### Task objective
Find the word "requirements" in the listing; pull out each line holding it.

### Data in this exercise

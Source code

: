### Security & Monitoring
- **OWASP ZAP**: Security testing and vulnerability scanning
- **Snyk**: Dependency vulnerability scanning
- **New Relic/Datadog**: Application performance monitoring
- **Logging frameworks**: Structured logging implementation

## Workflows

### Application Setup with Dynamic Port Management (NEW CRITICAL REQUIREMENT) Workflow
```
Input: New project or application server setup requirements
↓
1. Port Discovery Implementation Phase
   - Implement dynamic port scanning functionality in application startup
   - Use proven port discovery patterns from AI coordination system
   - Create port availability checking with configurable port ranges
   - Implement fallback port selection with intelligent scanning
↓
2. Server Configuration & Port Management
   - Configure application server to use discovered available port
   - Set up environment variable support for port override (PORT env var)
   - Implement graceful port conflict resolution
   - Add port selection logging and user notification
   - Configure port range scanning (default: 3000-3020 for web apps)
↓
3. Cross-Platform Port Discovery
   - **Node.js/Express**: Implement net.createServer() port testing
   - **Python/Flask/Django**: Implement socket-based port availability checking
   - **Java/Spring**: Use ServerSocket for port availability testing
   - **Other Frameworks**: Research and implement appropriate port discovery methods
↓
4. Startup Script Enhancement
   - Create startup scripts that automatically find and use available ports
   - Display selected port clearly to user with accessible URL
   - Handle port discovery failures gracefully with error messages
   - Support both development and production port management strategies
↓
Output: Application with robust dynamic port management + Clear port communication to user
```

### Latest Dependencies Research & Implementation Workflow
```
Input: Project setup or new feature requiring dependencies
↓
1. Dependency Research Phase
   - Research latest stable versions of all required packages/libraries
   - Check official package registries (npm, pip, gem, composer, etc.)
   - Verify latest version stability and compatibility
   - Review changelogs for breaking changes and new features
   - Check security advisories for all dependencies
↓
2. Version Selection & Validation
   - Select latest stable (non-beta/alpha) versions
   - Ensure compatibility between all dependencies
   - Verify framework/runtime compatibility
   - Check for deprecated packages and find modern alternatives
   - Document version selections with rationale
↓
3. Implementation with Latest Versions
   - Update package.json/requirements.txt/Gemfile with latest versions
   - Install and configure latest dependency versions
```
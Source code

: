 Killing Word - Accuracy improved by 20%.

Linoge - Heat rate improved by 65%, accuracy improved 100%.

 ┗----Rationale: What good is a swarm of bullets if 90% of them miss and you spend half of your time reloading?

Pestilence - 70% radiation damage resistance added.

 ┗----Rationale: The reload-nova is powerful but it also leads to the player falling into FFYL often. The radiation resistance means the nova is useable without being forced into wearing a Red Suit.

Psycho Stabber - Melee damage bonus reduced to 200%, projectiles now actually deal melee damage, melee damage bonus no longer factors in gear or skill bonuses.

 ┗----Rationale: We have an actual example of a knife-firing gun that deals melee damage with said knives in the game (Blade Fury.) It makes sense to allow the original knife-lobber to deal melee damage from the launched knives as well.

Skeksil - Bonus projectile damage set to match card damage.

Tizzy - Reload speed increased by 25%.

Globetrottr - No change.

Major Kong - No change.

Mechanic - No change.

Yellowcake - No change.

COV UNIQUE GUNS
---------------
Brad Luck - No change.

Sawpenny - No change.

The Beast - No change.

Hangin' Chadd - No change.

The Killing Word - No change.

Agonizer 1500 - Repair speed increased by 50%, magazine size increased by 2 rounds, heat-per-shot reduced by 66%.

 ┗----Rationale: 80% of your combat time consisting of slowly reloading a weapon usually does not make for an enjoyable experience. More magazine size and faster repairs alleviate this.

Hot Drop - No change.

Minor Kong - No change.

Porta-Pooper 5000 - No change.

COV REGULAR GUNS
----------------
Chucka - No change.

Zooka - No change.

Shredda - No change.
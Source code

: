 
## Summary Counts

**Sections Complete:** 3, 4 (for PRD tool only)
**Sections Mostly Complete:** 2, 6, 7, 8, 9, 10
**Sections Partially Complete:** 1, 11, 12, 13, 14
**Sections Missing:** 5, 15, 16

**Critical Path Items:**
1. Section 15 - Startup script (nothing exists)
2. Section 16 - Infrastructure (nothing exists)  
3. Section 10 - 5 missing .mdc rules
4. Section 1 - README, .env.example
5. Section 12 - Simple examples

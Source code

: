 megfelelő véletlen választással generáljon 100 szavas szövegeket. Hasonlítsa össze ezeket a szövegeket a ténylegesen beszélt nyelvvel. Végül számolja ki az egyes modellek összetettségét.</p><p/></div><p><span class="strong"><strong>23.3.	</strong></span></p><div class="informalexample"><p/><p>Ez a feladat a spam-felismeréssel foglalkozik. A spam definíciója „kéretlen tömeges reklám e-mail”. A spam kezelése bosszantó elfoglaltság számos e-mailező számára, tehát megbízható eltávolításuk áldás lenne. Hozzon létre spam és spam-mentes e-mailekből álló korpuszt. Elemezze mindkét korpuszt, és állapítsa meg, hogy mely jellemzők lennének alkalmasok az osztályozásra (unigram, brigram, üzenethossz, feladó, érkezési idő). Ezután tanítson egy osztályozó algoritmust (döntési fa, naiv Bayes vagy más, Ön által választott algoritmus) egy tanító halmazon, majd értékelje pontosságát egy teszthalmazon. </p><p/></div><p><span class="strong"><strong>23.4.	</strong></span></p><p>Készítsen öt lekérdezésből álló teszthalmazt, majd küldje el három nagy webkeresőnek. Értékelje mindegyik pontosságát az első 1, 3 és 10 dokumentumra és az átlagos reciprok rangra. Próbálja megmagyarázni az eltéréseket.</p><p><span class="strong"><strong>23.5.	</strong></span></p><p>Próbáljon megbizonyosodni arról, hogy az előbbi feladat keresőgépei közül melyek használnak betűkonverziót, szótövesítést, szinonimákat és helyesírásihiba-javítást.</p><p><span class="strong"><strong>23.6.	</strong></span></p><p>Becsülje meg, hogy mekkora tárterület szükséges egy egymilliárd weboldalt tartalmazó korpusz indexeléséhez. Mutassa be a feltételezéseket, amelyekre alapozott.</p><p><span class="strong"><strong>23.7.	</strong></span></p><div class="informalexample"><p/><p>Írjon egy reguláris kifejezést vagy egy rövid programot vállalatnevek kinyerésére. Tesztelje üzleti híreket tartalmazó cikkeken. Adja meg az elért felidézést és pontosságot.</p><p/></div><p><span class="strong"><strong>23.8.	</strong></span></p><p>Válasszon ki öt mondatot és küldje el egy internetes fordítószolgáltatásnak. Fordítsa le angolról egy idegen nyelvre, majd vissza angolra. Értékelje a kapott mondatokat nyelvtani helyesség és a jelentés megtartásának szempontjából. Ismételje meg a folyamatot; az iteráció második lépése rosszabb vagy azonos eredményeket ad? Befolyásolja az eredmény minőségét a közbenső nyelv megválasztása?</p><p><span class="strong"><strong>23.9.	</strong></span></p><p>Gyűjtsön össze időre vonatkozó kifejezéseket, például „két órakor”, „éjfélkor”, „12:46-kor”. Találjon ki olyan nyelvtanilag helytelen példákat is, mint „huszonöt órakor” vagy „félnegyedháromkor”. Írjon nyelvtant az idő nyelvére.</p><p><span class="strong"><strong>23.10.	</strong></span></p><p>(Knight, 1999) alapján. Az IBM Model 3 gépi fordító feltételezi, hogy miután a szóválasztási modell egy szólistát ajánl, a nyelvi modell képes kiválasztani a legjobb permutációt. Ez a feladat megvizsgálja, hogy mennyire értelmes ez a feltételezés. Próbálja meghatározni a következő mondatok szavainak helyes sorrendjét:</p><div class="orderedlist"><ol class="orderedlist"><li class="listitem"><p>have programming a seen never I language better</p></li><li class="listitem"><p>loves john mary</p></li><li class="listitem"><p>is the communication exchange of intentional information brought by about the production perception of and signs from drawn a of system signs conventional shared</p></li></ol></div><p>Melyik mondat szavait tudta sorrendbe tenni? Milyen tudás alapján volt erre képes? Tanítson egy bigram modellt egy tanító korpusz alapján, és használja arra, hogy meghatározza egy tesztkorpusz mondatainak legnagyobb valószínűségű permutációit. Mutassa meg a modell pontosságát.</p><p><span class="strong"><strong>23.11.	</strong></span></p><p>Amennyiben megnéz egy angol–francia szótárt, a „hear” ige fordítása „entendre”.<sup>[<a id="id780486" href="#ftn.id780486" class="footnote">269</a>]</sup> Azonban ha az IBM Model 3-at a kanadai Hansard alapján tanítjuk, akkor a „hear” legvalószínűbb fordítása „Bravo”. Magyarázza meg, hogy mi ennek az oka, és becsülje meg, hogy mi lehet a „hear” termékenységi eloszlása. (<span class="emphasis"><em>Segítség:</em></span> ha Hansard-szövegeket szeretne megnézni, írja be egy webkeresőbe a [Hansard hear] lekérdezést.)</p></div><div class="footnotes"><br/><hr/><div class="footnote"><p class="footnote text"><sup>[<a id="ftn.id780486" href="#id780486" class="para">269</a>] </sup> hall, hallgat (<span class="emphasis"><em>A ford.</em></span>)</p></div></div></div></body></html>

### Response
Input: New project or application server setup requirements
   - Update package.json/requirements.txt/Gemfile with latest versions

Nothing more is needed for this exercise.